Task brief: Your output should repeat the entries below exactly. It should contain no images.

*** Opening of Source data ***

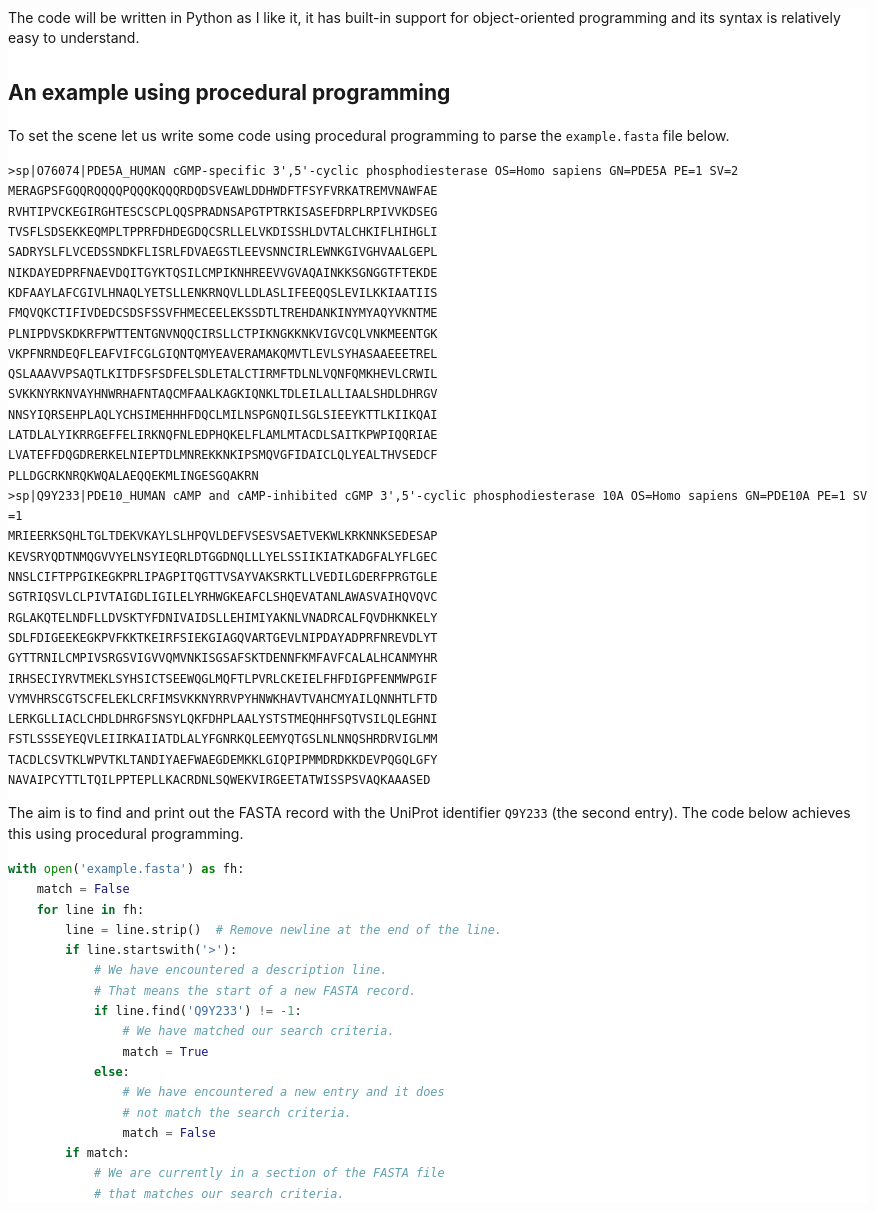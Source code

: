 The code will be written in Python as I like it, it has built-in support for
object-oriented programming and its syntax is relatively easy to understand.

## An example using procedural programming

To set the scene let us write some code using procedural programming to parse
the ``example.fasta`` file below.

```
>sp|O76074|PDE5A_HUMAN cGMP-specific 3',5'-cyclic phosphodiesterase OS=Homo sapiens GN=PDE5A PE=1 SV=2
MERAGPSFGQQRQQQQPQQQKQQQRDQDSVEAWLDDHWDFTFSYFVRKATREMVNAWFAE
RVHTIPVCKEGIRGHTESCSCPLQQSPRADNSAPGTPTRKISASEFDRPLRPIVVKDSEG
TVSFLSDSEKKEQMPLTPPRFDHDEGDQCSRLLELVKDISSHLDVTALCHKIFLHIHGLI
SADRYSLFLVCEDSSNDKFLISRLFDVAEGSTLEEVSNNCIRLEWNKGIVGHVAALGEPL
NIKDAYEDPRFNAEVDQITGYKTQSILCMPIKNHREEVVGVAQAINKKSGNGGTFTEKDE
KDFAAYLAFCGIVLHNAQLYETSLLENKRNQVLLDLASLIFEEQQSLEVILKKIAATIIS
FMQVQKCTIFIVDEDCSDSFSSVFHMECEELEKSSDTLTREHDANKINYMYAQYVKNTME
PLNIPDVSKDKRFPWTTENTGNVNQQCIRSLLCTPIKNGKKNKVIGVCQLVNKMEENTGK
VKPFNRNDEQFLEAFVIFCGLGIQNTQMYEAVERAMAKQMVTLEVLSYHASAAEEETREL
QSLAAAVVPSAQTLKITDFSFSDFELSDLETALCTIRMFTDLNLVQNFQMKHEVLCRWIL
SVKKNYRKNVAYHNWRHAFNTAQCMFAALKAGKIQNKLTDLEILALLIAALSHDLDHRGV
NNSYIQRSEHPLAQLYCHSIMEHHHFDQCLMILNSPGNQILSGLSIEEYKTTLKIIKQAI
LATDLALYIKRRGEFFELIRKNQFNLEDPHQKELFLAMLMTACDLSAITKPWPIQQRIAE
LVATEFFDQGDRERKELNIEPTDLMNREKKNKIPSMQVGFIDAICLQLYEALTHVSEDCF
PLLDGCRKNRQKWQALAEQQEKMLINGESGQAKRN
>sp|Q9Y233|PDE10_HUMAN cAMP and cAMP-inhibited cGMP 3',5'-cyclic phosphodiesterase 10A OS=Homo sapiens GN=PDE10A PE=1 SV=1
MRIEERKSQHLTGLTDEKVKAYLSLHPQVLDEFVSESVSAETVEKWLKRKNNKSEDESAP
KEVSRYQDTNMQGVVYELNSYIEQRLDTGGDNQLLLYELSSIIKIATKADGFALYFLGEC
NNSLCIFTPPGIKEGKPRLIPAGPITQGTTVSAYVAKSRKTLLVEDILGDERFPRGTGLE
SGTRIQSVLCLPIVTAIGDLIGILELYRHWGKEAFCLSHQEVATANLAWASVAIHQVQVC
RGLAKQTELNDFLLDVSKTYFDNIVAIDSLLEHIMIYAKNLVNADRCALFQVDHKNKELY
SDLFDIGEEKEGKPVFKKTKEIRFSIEKGIAGQVARTGEVLNIPDAYADPRFNREVDLYT
GYTTRNILCMPIVSRGSVIGVVQMVNKISGSAFSKTDENNFKMFAVFCALALHCANMYHR
IRHSECIYRVTMEKLSYHSICTSEEWQGLMQFTLPVRLCKEIELFHFDIGPFENMWPGIF
VYMVHRSCGTSCFELEKLCRFIMSVKKNYRRVPYHNWKHAVTVAHCMYAILQNNHTLFTD
LERKGLLIACLCHDLDHRGFSNSYLQKFDHPLAALYSTSTMEQHHFSQTVSILQLEGHNI
FSTLSSSEYEQVLEIIRKAIIATDLALYFGNRKQLEEMYQTGSLNLNNQSHRDRVIGLMM
TACDLCSVTKLWPVTKLTANDIYAEFWAEGDEMKKLGIQPIPMMDRDKKDEVPQGQLGFY
NAVAIPCYTTLTQILPPTEPLLKACRDNLSQWEKVIRGEETATWISSPSVAQKAAASED
```

The aim is to find and print out the FASTA record with the UniProt identifier
``Q9Y233`` (the second entry). The code below achieves this using procedural
programming.

```python
with open('example.fasta') as fh:
    match = False
    for line in fh:
        line = line.strip()  # Remove newline at the end of the line.
        if line.startswith('>'):
            # We have encountered a description line.
            # That means the start of a new FASTA record.
            if line.find('Q9Y233') != -1:
                # We have matched our search criteria.
                match = True
            else:
                # We have encountered a new entry and it does
                # not match the search criteria.
                match = False
        if match:
            # We are currently in a section of the FASTA file
            # that matches our search criteria.
```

*** Close of Source data ***

Solution to this task:
Source code

: The code will be written in Python as I like it, it has built-in support for
object-oriented programming and its syntax is relatively easy to understand.

## An example using procedural programming

To set the scene let us write some code using procedural programming to parse
the ``example.fasta`` file below.

```
>sp|O76074|PDE5A_HUMAN cGMP-specific 3',5'-cyclic phosphodiesterase OS=Homo sapiens GN=PDE5A PE=1 SV=2
MERAGPSFGQQRQQQQPQQQKQQQRDQDSVEAWLDDHWDFTFSYFVRKATREMVNAWFAE
RVHTIPVCKEGIRGHTESCSCPLQQSPRADNSAPGTPTRKISASEFDRPLRPIVVKDSEG
TVSFLSDSEKKEQMPLTPPRFDHDEGDQCSRLLELVKDISSHLDVTALCHKIFLHIHGLI
SADRYSLFLVCEDSSNDKFLISRLFDVAEGSTLEEVSNNCIRLEWNKGIVGHVAALGEPL
NIKDAYEDPRFNAEVDQITGYKTQSILCMPIKNHREEVVGVAQAINKKSGNGGTFTEKDE
KDFAAYLAFCGIVLHNAQLYETSLLENKRNQVLLDLASLIFEEQQSLEVILKKIAATIIS
FMQVQKCTIFIVDEDCSDSFSSVFHMECEELEKSSDTLTREHDANKINYMYAQYVKNTME
PLNIPDVSKDKRFPWTTENTGNVNQQCIRSLLCTPIKNGKKNKVIGVCQLVNKMEENTGK
VKPFNRNDEQFLEAFVIFCGLGIQNTQMYEAVERAMAKQMVTLEVLSYHASAAEEETREL
QSLAAAVVPSAQTLKITDFSFSDFELSDLETALCTIRMFTDLNLVQNFQMKHEVLCRWIL
SVKKNYRKNVAYHNWRHAFNTAQCMFAALKAGKIQNKLTDLEILALLIAALSHDLDHRGV
NNSYIQRSEHPLAQLYCHSIMEHHHFDQCLMILNSPGNQILSGLSIEEYKTTLKIIKQAI
LATDLALYIKRRGEFFELIRKNQFNLEDPHQKELFLAMLMTACDLSAITKPWPIQQRIAE
LVATEFFDQGDRERKELNIEPTDLMNREKKNKIPSMQVGFIDAICLQLYEALTHVSEDCF
PLLDGCRKNRQKWQALAEQQEKMLINGESGQAKRN
>sp|Q9Y233|PDE10_HUMAN cAMP and cAMP-inhibited cGMP 3',5'-cyclic phosphodiesterase 10A OS=Homo sapiens GN=PDE10A PE=1 SV=1
MRIEERKSQHLTGLTDEKVKAYLSLHPQVLDEFVSESVSAETVEKWLKRKNNKSEDESAP
KEVSRYQDTNMQGVVYELNSYIEQRLDTGGDNQLLLYELSSIIKIATKADGFALYFLGEC
NNSLCIFTPPGIKEGKPRLIPAGPITQGTTVSAYVAKSRKTLLVEDILGDERFPRGTGLE
SGTRIQSVLCLPIVTAIGDLIGILELYRHWGKEAFCLSHQEVATANLAWASVAIHQVQVC
RGLAKQTELNDFLLDVSKTYFDNIVAIDSLLEHIMIYAKNLVNADRCALFQVDHKNKELY
SDLFDIGEEKEGKPVFKKTKEIRFSIEKGIAGQVARTGEVLNIPDAYADPRFNREVDLYT
GYTTRNILCMPIVSRGSVIGVVQMVNKISGSAFSKTDENNFKMFAVFCALALHCANMYHR
IRHSECIYRVTMEKLSYHSICTSEEWQGLMQFTLPVRLCKEIELFHFDIGPFENMWPGIF
VYMVHRSCGTSCFELEKLCRFIMSVKKNYRRVPYHNWKHAVTVAHCMYAILQNNHTLFTD
LERKGLLIACLCHDLDHRGFSNSYLQKFDHPLAALYSTSTMEQHHFSQTVSILQLEGHNI
FSTLSSSEYEQVLEIIRKAIIATDLALYFGNRKQLEEMYQTGSLNLNNQSHRDRVIGLMM
TACDLCSVTKLWPVTKLTANDIYAEFWAEGDEMKKLGIQPIPMMDRDKKDEVPQGQLGFY
NAVAIPCYTTLTQILPPTEPLLKACRDNLSQWEKVIRGEETATWISSPSVAQKAAASED
```

The aim is to find and print out the FASTA record with the UniProt identifier
``Q9Y233`` (the second entry). The code below achieves this using procedural
programming.

```python
with open('example.fasta') as fh:
    match = False
    for line in fh:
        line = line.strip()  # Remove newline at the end of the line.
        if line.startswith('>'):
            # We have encountered a description line.
            # That means the start of a new FASTA record.
            if line.find('Q9Y233') != -1:
                # We have matched our search criteria.
                match = True
            else:
                # We have encountered a new entry and it does
                # not match the search criteria.
                match = False
        if match:
            # We are currently in a section of the FASTA file
            # that matches our search criteria.
```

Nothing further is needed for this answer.